TASK BRIEF =>
Look for the word "drawing" in the data below, and copy every line that holds it.

(PROVIDED RECORDS)

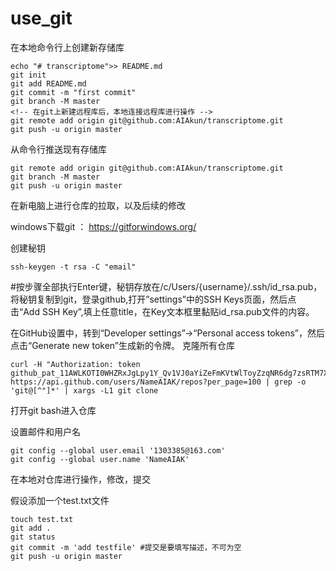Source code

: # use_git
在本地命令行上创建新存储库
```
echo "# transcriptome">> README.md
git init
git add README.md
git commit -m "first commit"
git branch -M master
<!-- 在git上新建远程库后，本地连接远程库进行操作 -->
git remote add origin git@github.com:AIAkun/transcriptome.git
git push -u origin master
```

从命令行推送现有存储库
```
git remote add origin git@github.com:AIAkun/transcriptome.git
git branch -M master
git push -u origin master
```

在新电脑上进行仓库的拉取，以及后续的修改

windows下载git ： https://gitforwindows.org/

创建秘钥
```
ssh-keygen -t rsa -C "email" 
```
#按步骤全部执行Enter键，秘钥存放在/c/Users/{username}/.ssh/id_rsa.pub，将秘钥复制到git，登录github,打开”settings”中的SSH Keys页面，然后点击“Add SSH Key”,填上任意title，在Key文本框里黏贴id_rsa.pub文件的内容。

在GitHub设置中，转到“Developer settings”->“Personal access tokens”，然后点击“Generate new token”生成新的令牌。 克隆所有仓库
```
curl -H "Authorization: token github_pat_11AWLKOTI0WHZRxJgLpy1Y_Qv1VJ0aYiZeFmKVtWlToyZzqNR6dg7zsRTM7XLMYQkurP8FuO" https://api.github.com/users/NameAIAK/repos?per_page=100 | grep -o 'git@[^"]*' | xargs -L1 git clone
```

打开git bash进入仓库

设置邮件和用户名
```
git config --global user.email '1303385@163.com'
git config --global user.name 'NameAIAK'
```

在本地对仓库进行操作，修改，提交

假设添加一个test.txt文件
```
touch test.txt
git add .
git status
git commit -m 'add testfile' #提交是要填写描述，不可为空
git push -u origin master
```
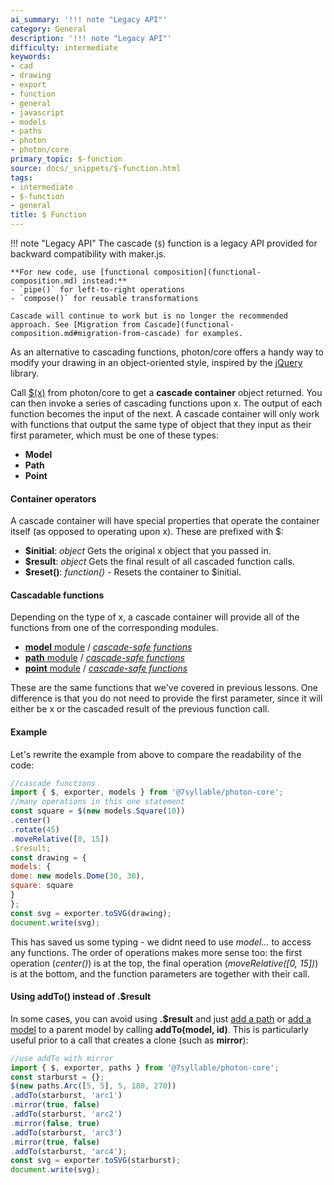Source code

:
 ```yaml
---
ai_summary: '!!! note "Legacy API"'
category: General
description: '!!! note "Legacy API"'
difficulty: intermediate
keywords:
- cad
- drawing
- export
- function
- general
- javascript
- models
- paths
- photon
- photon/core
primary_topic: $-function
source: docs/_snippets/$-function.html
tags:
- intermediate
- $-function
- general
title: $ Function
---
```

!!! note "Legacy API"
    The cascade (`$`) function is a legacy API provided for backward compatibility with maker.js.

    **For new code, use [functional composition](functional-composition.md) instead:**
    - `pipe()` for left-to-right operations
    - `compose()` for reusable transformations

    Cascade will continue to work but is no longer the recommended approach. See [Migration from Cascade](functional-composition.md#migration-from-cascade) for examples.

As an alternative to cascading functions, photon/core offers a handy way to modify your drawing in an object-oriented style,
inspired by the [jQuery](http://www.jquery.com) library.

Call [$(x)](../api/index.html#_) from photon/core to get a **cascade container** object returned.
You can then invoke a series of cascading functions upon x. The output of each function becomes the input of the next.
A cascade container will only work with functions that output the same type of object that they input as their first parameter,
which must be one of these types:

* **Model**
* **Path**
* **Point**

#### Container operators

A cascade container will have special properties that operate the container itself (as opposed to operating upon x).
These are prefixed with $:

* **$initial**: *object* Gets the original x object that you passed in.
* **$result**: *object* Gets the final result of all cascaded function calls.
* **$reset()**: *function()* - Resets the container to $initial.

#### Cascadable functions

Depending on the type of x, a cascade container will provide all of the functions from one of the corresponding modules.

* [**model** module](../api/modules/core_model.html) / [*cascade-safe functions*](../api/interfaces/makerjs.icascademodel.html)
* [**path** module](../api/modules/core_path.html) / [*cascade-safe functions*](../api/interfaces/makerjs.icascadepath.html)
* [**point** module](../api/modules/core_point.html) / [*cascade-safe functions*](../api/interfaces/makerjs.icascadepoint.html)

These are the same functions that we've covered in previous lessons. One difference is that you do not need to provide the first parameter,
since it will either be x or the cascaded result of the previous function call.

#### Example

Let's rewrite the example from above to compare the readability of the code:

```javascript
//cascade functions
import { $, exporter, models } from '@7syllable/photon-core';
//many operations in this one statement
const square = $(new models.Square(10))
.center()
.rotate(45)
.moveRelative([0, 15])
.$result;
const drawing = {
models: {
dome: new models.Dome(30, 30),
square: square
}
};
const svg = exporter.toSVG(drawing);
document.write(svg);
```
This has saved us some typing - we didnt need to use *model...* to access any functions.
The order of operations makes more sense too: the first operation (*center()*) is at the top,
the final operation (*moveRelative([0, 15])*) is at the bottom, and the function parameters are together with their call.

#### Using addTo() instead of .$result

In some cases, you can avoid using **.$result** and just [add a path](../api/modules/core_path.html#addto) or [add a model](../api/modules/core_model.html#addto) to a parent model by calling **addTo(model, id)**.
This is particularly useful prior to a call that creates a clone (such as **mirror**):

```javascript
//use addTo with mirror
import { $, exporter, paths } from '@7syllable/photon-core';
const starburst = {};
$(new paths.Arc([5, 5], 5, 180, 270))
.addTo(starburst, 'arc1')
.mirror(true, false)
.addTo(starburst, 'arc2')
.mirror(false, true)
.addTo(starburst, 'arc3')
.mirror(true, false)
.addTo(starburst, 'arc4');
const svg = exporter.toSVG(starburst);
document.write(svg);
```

(End PROVIDED RECORDS)
(PROVIDED RECORDS)

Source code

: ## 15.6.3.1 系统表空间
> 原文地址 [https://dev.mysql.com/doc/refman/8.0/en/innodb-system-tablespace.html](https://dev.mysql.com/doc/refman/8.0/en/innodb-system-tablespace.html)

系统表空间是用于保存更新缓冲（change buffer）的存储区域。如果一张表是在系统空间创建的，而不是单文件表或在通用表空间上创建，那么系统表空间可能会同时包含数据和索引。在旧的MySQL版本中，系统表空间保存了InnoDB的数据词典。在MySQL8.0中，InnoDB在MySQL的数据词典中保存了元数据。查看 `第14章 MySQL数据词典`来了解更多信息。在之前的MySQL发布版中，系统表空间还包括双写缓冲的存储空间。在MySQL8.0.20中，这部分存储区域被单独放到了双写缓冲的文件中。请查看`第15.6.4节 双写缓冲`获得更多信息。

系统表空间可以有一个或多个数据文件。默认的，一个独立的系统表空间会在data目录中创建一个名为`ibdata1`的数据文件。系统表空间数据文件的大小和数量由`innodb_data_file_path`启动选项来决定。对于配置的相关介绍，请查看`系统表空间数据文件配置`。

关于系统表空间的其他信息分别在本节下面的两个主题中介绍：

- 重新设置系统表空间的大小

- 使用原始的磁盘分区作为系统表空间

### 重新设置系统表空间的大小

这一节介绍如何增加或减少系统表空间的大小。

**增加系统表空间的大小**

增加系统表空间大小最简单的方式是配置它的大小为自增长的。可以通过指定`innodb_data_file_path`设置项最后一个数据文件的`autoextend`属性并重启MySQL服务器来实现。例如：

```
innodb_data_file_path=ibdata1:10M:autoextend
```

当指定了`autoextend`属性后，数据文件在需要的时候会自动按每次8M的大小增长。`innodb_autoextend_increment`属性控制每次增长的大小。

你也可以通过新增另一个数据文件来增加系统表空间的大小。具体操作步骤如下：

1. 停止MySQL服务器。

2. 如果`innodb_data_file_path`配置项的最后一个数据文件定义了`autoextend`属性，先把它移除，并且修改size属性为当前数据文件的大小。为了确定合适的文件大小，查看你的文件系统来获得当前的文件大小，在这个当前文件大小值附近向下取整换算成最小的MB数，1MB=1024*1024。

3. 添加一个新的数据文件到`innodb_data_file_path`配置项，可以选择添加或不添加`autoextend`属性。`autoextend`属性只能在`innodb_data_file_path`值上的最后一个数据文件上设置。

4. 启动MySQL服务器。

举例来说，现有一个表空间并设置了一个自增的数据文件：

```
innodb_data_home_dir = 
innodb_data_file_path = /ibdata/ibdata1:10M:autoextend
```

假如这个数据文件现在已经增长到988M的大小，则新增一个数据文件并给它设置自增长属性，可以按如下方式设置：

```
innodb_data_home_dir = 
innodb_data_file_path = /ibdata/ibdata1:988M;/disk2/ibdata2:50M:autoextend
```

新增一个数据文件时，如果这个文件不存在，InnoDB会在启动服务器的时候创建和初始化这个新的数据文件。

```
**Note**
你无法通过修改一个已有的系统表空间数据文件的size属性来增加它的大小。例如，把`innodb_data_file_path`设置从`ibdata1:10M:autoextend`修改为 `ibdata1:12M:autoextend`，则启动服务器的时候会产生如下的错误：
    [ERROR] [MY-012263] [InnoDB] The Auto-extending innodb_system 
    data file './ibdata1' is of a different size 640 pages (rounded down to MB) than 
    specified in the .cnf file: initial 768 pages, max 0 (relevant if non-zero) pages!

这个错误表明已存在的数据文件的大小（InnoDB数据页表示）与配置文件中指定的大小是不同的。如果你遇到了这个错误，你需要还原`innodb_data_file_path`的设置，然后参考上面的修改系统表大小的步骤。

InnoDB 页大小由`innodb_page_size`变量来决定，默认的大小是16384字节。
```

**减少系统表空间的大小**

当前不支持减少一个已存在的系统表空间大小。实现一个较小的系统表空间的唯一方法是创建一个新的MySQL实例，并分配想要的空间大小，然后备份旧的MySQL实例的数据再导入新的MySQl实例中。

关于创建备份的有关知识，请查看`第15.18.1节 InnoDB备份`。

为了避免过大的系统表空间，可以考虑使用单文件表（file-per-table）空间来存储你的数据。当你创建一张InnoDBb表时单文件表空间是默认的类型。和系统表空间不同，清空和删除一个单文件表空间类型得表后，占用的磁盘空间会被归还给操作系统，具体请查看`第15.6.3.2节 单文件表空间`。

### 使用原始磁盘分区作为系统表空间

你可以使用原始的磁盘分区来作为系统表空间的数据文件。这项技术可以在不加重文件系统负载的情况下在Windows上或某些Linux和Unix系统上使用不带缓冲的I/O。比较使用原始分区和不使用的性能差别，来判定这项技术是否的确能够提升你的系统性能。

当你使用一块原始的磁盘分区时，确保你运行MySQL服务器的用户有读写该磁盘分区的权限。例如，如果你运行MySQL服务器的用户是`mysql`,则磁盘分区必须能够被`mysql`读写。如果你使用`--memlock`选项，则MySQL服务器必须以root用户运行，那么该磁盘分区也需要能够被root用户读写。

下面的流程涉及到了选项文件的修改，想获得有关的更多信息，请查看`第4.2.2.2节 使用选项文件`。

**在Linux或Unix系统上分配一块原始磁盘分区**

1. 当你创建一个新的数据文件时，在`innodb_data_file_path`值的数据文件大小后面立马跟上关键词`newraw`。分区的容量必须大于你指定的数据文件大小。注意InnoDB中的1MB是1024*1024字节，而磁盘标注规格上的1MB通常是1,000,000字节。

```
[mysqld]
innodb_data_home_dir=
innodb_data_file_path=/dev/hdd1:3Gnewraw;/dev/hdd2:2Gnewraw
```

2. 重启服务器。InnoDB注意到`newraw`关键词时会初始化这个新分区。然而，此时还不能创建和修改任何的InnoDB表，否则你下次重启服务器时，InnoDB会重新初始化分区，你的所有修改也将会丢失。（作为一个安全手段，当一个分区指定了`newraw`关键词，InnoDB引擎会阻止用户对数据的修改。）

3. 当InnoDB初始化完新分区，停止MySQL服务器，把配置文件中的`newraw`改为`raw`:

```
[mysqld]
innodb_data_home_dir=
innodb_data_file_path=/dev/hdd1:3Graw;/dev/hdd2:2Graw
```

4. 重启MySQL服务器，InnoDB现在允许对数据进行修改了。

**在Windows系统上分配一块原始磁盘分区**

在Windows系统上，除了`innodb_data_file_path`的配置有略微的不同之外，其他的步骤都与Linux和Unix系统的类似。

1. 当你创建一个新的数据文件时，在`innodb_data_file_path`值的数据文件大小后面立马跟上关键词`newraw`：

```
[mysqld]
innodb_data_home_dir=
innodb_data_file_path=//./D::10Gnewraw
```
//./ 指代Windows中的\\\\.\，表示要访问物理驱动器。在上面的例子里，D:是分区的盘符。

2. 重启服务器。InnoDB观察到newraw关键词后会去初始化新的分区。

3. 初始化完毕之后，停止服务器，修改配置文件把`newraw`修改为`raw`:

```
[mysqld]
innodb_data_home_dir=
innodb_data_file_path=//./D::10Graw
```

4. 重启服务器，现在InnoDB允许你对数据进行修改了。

(End PROVIDED RECORDS)

RESULT BELOW =>
- drawing
As an alternative to cascading functions, photon/core offers a handy way to modify your drawing in an object-oriented style,
const drawing = {
const svg = exporter.toSVG(drawing);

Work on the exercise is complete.